世界を飲み込む水害。それから逃れるためにはこの箱舟に乗る以外方法がないはずなのに……。
背筋がぞっとして、急いで箱舟から顔を出せば、そこには―――
「陣術――――豪炎陣!!!」
遥か上空から刃をむけ、水流にもまれる古代種の元に向け、一直線に落下していく一人の男が見えた。
爆発と同時に水がはじけ飛び、微かに空いたそこに身を滑り込ませるように突っ込んでいき、水に洗い流されてしまった砂の鎧の隙間から刃を突き立てた。
「15回目だ!」
これだけの水流だというのに古代種はその場から微動だにしていなかった。

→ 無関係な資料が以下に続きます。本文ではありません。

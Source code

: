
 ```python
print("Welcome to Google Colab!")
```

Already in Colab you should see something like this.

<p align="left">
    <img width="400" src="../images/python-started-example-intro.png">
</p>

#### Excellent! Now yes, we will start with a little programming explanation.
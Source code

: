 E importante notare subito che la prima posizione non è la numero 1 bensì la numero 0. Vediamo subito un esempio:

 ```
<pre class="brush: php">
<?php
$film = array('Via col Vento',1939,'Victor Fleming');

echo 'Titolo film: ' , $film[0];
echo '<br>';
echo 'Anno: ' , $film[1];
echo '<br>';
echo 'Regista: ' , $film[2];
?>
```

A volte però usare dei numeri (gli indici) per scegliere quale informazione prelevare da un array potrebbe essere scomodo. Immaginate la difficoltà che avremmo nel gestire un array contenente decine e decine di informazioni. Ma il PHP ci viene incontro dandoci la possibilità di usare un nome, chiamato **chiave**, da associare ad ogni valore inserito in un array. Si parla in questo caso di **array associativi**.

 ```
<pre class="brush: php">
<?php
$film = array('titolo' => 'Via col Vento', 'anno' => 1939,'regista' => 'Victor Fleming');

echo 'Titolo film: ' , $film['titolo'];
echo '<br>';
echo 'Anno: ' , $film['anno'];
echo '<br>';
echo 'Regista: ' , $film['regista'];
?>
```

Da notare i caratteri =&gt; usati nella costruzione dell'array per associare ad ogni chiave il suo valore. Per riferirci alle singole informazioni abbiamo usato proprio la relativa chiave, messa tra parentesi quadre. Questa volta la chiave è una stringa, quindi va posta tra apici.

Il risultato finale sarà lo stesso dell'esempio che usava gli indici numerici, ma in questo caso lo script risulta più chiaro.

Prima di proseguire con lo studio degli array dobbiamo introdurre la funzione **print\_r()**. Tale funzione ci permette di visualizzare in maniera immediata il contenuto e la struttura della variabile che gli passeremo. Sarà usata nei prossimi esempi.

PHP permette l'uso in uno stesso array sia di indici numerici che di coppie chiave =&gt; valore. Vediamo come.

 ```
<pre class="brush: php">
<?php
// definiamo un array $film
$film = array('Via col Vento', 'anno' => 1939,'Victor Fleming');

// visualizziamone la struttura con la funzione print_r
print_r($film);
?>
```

これが理の外にいる神の力かとも思ったが、しかし、その身に纏う鎧はそうではなかった。
最初からあの鎧を剥がすためだけにこれだけの準備をしてきていたのだ。この一撃の為だけにこれだけの大それた仕掛けを行ったのだ。
この神を相手に、そんな大それたことをしでかすなんて―――
「―――正気じゃないわ……」
その姿に、つい口角が上がってしまった。